== GIVEN RECORDS
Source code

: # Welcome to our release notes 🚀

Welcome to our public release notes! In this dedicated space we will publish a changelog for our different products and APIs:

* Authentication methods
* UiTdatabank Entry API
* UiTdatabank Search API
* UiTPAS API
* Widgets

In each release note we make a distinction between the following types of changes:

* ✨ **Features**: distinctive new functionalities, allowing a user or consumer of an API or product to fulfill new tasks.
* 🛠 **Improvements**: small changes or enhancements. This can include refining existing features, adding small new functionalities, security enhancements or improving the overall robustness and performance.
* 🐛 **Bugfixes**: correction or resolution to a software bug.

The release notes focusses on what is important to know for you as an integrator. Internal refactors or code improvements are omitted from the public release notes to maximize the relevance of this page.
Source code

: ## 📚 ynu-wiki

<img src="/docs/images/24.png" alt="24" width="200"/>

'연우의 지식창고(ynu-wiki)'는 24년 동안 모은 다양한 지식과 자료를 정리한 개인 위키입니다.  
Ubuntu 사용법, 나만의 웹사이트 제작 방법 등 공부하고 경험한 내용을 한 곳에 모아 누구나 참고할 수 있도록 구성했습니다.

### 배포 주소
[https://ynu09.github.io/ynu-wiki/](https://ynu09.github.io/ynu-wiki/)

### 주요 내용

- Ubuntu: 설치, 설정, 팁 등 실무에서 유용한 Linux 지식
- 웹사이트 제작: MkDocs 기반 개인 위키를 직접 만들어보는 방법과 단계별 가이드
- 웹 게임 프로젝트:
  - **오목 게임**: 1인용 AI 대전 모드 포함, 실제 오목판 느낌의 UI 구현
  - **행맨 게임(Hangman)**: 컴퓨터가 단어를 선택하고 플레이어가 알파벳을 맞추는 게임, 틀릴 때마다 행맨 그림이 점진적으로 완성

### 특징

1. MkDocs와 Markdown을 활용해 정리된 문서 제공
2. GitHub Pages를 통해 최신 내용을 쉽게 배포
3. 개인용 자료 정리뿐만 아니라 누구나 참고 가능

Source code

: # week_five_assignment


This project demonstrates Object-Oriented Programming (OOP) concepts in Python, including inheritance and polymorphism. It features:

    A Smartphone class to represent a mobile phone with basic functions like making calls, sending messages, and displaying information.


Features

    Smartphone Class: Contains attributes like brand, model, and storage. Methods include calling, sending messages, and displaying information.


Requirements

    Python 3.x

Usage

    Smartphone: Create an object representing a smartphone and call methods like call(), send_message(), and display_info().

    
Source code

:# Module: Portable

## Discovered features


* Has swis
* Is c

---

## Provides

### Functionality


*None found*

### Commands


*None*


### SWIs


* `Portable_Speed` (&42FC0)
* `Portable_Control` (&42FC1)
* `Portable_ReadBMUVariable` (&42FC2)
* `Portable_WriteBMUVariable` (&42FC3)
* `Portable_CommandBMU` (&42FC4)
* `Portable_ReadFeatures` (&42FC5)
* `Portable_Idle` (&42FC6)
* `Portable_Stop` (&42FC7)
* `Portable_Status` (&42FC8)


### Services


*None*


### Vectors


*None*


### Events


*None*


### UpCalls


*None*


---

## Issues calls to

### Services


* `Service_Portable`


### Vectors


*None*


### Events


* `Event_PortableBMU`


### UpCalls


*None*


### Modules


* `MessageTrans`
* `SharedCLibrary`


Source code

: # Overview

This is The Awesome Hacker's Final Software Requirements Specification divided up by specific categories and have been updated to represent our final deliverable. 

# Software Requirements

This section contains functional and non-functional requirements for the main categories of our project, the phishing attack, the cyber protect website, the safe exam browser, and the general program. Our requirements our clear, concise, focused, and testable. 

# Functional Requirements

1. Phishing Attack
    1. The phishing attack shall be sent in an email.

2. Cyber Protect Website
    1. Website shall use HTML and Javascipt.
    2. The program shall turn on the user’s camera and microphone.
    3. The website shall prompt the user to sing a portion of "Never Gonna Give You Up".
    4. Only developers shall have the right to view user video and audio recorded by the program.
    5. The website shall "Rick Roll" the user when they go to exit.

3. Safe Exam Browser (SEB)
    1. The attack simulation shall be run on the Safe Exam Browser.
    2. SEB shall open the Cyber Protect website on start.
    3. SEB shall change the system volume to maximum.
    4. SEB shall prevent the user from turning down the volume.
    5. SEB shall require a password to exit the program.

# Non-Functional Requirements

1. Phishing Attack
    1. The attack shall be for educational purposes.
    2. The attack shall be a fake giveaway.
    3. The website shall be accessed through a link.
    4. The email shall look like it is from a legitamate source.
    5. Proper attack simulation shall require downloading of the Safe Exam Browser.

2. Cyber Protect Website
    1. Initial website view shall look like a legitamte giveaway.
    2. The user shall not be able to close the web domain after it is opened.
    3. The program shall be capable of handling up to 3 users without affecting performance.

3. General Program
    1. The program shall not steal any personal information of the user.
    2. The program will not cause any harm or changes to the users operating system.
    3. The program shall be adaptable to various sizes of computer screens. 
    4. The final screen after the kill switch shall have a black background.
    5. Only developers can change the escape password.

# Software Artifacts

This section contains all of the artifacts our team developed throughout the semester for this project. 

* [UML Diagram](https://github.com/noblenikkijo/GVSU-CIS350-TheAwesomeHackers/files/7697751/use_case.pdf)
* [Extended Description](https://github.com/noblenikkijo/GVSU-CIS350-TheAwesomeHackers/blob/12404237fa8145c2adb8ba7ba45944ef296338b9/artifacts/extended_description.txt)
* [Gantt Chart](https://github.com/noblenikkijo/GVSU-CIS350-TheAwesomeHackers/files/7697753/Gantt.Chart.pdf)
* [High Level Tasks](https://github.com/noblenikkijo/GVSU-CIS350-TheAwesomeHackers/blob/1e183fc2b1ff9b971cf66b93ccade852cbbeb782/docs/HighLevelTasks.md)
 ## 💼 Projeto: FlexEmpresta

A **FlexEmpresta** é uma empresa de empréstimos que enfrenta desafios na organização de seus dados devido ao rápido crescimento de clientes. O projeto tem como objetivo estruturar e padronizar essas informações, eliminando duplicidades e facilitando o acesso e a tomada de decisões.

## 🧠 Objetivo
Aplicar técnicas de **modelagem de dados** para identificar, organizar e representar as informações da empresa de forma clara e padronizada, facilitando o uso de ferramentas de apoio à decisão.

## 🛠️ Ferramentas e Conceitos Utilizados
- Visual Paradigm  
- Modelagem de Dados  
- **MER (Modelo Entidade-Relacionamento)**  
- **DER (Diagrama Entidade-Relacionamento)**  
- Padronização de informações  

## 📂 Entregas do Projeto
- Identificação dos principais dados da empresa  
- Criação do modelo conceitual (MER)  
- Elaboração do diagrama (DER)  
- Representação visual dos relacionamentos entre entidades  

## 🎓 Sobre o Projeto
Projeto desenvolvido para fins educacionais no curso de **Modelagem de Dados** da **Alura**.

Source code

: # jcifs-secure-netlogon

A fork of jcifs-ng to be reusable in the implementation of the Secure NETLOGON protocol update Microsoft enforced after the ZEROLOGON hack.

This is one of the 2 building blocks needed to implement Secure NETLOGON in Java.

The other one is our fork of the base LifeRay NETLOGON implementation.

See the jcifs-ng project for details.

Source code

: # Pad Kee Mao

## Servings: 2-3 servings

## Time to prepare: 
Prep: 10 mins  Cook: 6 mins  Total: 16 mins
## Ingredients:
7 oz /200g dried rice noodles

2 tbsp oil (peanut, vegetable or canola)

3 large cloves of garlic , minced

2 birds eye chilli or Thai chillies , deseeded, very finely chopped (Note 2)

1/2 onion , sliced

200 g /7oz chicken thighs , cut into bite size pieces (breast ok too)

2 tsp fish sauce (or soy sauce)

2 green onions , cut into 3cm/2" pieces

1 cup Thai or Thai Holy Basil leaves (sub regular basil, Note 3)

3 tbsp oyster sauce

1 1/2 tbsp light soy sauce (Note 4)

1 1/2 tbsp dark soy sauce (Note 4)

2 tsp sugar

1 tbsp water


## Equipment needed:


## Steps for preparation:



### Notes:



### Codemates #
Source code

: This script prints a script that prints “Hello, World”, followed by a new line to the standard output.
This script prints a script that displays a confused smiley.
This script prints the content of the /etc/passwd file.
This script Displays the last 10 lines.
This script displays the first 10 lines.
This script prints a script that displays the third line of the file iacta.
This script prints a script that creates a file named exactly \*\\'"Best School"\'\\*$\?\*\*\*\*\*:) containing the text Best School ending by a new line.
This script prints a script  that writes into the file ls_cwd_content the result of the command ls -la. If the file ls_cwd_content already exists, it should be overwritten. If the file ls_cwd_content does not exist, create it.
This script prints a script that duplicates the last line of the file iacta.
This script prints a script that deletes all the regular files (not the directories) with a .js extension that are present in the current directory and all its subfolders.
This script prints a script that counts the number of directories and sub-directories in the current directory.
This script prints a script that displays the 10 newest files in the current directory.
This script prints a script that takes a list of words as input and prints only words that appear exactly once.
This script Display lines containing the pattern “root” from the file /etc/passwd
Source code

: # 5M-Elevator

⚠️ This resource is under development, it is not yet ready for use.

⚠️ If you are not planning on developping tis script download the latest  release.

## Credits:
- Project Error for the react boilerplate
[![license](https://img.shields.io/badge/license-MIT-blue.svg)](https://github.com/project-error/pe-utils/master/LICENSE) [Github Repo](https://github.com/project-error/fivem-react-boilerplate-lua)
====
#### ASSIGNMENT:
Beginning with the line that has "2 tsp sugar" and ending with the line that has "This script prints a script that duplicates", set down the lines above exactly and include no others.

#### REPLY TO THE EXERCISE:
2 tsp sugar

1 tbsp water


## Equipment needed:


## Steps for preparation:



### Notes:



### Codemates #
Source code

: This script prints a script that prints “Hello, World”, followed by a new line to the standard output.
This script prints a script that displays a confused smiley.
This script prints the content of the /etc/passwd file.
This script Displays the last 10 lines.
This script displays the first 10 lines.
This script prints a script that displays the third line of the file iacta.
This script prints a script that creates a file named exactly \*\\'"Best School"\'\\*$\?\*\*\*\*\*:) containing the text Best School ending by a new line.
This script prints a script  that writes into the file ls_cwd_content the result of the command ls -la. If the file ls_cwd_content already exists, it should be overwritten. If the file ls_cwd_content does not exist, create it.
This script prints a script that duplicates the last line of the file iacta.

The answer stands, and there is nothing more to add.